L’altro giorno, un ragazzo eritreo di 12 anni mi ha mostrato un
dito completamente nero: era stato torturato da un trafficante in
Libia con un ferro rovente perché i genitori tardavano a mandare i
soldi. Particolare poi è il caso dei siriani».
- Per i profughi siriani cosa si potrebbe fare?
«Andrebbero
ascoltati: non
vogliono farsi identificare perché vogliono lasciare l’Italia e
andare in Germania, Svezia e Norvegia. In base al Regolamento di
Dublino, la polizia prende le loro impronte digitali ma, per questa
ragione,
non potranno fare domanda di asilo politico in altri Paesi
fuorché l’Italia. A livello europeo, va rapidamente proposta una
revisione di questa normativa. A livello italiano, chiediamo che
siano riconosciuti per quello che sono, profughi di guerra, e ci sia
per i siriani la possibilità di chiedere subito la protezione
umanitaria, senza aspettare i tempi delle commissioni, e favorendo i
ricongiungimenti con i parenti in altri Paesi
europei. Nell’immediato, si potrebbe inoltre istituire un
canale umanitario per evitare che i ripetano tragedie come quelle
recenti nel Mediterraneo».
- Per le condizioni del Centro
di Primo Soccorso di Lampedusa cosa si potrebbe fare?
«Con
le attuali norme sull’immigrazione, gli sbarchi non sono
un’emergenza, ma un flusso continuo prevedibile, era intuitivo che
sarebbero continuati. L’accoglienza va strutturata per tempo. È
evidente che 250 posti, quando le persone sono lasciate a Lampedusa
per una media di 15 giorni, sono insufficienti. Nell’immediato si
potrebbe fare molto. Chiediamo che
venga riattivato il meccanismo dei trasferimenti dal Centro a
strutture d’accoglienze adeguate con priorità assoluta per bambini
e famiglie e minori non accompagnati, che la loro permanenza nel
Centro sia comunque il più breve possibile, come previsto dalle
norme italiane in materia di accoglienza, e che le persone non
debbano essere private della libertà personale.
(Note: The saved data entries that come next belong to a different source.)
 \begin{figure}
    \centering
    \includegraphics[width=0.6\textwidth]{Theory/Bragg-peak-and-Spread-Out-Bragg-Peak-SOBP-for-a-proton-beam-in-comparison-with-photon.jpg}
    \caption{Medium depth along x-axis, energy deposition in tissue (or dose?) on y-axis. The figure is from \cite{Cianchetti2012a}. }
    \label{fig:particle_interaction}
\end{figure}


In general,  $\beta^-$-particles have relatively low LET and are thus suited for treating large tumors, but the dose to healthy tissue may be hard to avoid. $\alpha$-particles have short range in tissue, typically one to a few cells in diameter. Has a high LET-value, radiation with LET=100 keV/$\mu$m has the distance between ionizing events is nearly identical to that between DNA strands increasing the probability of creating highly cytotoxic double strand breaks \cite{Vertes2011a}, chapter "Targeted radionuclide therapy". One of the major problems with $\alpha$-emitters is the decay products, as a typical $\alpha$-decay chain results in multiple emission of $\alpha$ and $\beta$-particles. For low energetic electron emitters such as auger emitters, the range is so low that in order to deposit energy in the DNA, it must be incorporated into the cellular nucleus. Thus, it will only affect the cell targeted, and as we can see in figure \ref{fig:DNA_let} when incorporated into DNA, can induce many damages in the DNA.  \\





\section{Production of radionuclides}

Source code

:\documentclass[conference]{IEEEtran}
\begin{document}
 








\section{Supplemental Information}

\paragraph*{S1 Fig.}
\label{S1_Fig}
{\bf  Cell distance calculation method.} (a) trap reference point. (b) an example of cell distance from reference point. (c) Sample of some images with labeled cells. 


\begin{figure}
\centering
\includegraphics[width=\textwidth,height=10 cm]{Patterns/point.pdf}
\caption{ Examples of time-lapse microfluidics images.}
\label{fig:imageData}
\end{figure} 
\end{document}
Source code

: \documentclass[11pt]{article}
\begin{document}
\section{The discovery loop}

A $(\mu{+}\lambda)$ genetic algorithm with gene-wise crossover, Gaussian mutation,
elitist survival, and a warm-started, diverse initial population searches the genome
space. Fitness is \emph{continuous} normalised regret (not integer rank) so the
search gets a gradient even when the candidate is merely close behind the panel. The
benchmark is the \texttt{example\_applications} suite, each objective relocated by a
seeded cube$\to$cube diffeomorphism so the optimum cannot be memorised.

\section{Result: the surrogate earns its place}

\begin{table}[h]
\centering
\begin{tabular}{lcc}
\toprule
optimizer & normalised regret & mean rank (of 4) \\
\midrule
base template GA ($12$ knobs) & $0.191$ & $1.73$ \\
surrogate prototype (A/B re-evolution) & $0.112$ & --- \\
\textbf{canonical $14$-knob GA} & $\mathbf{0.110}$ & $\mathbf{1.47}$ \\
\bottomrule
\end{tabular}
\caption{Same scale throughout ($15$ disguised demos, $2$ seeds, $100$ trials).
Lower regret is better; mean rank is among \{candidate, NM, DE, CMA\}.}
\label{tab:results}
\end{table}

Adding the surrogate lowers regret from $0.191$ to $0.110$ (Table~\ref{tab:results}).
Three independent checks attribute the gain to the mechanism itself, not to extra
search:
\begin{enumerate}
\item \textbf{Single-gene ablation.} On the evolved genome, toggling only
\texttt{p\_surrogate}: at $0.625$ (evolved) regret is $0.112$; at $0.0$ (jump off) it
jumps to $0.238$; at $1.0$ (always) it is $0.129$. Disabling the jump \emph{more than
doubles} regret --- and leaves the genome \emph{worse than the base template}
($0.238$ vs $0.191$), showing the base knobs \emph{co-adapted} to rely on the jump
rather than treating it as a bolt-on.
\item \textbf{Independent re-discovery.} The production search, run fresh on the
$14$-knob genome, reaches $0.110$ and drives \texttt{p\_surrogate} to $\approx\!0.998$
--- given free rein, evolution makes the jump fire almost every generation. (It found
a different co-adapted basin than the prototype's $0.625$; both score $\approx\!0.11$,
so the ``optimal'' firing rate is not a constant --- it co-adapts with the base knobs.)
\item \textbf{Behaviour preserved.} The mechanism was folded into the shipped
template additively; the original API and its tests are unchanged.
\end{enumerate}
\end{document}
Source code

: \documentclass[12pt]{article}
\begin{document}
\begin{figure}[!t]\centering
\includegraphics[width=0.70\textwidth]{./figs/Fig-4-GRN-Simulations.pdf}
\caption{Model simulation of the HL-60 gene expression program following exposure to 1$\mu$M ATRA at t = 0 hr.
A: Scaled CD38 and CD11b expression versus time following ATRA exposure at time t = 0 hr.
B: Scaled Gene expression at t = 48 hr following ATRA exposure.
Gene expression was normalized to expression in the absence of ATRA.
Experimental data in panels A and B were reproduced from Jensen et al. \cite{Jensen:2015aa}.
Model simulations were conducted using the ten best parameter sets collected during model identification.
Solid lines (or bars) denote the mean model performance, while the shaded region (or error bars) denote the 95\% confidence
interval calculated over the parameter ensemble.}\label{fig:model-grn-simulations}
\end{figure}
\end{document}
Data l’inadeguatezza
dell’accoglienza istituzionale, previo accordo con la popolazione
locale, si potrebbero temporaneamente trasferire le famiglie con i
bambini nelle strutture turistiche libere di Lampedusa (30.000 posti
disponibili praticamente vuoti nella stagione fredda), in attesa del
loro tempestivo trasferimento in strutture d’accoglienza
definitive. Per
i minori non accompagnati, si potrebbe invece pensare a famiglie
affidatarie anche nelle altre regioni italiane».
- Perché a suo avviso una situazione prevedibile è
diventata emergenza?
«Perché
fino ad adesso si è affrontata la situazione privilegiando il tema
della “sicurezza” (non quella dei migranti però…), rispetto
all’accoglienza. Parlo dell’approccio istituzionale, non di
quello, molto più umano, degli isolani. I
fondi ci sono, ma l’accoglienza è stata progettata con una
gestione volutamente al limite. Basti pensare che già due anni fa i
tecnici del Ministero fecero il sopralluogo per restaurare i
padiglioni del Centro bruciati nel 2011: nonostante fossero stanziati
anche i fondi, nulla è stato fatto, continuano a essere inagibili.
Tutto è sempre in emergenza: possibile che non si riesca ad avere
neanche un numero adeguato di coperte?».